--- Input for this task Enclosed Below ---
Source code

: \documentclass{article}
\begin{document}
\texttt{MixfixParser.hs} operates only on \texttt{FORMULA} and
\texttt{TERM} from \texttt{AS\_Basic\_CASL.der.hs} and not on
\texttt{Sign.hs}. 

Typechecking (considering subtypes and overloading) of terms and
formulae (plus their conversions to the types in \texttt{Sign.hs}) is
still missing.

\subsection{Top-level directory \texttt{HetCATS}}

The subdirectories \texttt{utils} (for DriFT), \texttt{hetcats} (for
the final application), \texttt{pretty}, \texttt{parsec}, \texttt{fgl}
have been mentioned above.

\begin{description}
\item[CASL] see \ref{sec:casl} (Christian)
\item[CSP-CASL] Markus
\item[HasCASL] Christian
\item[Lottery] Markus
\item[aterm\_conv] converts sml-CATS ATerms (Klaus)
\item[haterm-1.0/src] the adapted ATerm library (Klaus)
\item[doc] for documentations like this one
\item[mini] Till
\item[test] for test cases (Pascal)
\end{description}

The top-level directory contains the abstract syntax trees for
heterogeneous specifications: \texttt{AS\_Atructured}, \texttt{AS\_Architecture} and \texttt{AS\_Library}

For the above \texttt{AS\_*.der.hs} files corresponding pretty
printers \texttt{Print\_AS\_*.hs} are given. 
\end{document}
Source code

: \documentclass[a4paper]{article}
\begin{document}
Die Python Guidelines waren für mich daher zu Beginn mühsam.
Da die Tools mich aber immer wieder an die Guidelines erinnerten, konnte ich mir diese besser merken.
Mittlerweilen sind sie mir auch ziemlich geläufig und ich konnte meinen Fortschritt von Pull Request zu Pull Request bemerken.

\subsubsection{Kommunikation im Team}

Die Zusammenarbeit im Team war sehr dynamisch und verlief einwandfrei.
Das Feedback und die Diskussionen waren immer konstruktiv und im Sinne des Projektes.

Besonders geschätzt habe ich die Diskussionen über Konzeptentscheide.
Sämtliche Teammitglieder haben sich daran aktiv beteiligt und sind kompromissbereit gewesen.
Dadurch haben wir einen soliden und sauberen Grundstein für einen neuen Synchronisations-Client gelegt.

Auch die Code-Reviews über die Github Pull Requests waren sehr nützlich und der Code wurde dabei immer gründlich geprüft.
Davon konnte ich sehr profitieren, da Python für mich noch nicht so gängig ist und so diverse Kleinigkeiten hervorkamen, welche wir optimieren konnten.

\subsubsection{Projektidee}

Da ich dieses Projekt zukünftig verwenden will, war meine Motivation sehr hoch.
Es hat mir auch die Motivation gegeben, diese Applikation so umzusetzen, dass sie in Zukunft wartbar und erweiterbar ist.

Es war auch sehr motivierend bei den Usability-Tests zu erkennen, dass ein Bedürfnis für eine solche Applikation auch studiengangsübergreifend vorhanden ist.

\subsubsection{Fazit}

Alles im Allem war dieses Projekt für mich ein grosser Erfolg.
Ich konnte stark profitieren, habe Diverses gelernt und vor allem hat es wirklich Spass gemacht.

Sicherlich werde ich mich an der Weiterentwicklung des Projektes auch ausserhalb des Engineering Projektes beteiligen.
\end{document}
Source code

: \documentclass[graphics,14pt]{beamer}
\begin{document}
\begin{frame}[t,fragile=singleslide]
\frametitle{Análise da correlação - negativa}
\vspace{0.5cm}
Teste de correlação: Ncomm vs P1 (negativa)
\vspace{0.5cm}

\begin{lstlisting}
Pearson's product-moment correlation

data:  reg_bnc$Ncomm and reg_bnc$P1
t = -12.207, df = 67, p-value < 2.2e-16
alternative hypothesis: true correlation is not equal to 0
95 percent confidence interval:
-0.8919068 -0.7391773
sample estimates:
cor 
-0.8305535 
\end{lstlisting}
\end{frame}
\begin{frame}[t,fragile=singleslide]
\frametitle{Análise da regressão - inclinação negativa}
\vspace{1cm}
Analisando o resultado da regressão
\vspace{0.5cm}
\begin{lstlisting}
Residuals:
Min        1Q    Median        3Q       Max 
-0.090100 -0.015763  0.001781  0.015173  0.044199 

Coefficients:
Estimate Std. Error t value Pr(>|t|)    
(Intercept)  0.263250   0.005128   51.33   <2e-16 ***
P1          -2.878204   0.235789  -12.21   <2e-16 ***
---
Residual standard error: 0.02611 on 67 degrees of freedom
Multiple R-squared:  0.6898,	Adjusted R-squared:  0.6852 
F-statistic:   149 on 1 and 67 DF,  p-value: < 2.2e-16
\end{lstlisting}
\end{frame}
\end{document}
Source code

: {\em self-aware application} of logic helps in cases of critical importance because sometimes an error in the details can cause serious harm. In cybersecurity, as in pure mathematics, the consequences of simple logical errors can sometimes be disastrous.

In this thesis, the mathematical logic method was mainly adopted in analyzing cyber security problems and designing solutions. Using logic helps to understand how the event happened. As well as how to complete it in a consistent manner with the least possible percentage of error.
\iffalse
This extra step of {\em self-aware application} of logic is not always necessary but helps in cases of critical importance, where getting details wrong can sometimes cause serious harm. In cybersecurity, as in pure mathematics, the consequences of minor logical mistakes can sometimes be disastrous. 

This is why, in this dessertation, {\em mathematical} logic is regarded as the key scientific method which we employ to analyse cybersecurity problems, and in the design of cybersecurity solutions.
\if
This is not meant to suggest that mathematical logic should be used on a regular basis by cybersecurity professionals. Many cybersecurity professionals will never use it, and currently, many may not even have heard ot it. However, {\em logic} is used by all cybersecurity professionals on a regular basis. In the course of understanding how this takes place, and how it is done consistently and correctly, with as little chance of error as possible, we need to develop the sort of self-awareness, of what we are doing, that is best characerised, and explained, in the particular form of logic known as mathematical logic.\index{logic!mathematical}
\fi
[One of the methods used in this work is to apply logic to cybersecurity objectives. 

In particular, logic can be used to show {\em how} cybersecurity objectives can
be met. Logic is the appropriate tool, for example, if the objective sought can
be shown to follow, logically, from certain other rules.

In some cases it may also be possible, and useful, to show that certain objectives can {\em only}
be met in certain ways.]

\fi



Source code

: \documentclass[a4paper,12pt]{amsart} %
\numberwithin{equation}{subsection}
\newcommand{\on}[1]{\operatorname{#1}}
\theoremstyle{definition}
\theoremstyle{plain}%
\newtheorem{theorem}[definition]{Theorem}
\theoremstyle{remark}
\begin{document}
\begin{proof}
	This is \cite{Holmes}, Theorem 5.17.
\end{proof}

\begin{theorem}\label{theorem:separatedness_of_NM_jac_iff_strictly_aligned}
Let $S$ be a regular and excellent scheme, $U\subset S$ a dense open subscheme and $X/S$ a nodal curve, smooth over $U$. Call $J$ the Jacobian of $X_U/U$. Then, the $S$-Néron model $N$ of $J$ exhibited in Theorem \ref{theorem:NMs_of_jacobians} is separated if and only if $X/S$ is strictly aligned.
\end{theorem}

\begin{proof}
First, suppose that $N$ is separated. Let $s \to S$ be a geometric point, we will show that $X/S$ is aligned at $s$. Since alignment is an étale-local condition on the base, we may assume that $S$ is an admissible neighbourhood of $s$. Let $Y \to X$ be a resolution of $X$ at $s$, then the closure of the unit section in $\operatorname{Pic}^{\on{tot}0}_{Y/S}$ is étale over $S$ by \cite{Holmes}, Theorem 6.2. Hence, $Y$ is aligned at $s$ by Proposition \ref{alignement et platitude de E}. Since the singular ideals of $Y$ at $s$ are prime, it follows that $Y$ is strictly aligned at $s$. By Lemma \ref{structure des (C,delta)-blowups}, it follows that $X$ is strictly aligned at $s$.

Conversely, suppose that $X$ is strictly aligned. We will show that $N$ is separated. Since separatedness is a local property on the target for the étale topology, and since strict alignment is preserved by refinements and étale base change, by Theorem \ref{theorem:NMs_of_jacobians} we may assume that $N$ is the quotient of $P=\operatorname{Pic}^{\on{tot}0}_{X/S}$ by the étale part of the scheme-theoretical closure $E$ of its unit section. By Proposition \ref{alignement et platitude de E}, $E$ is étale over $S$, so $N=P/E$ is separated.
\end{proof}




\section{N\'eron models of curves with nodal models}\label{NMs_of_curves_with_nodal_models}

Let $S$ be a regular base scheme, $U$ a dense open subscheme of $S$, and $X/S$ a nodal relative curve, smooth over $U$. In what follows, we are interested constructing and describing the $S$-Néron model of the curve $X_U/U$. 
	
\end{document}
--- End of Enclosed Input for this task ---
> Exercise directions: In the entries above, count each line holding "Python" and report the total and nothing more.

> Reply to the task: 2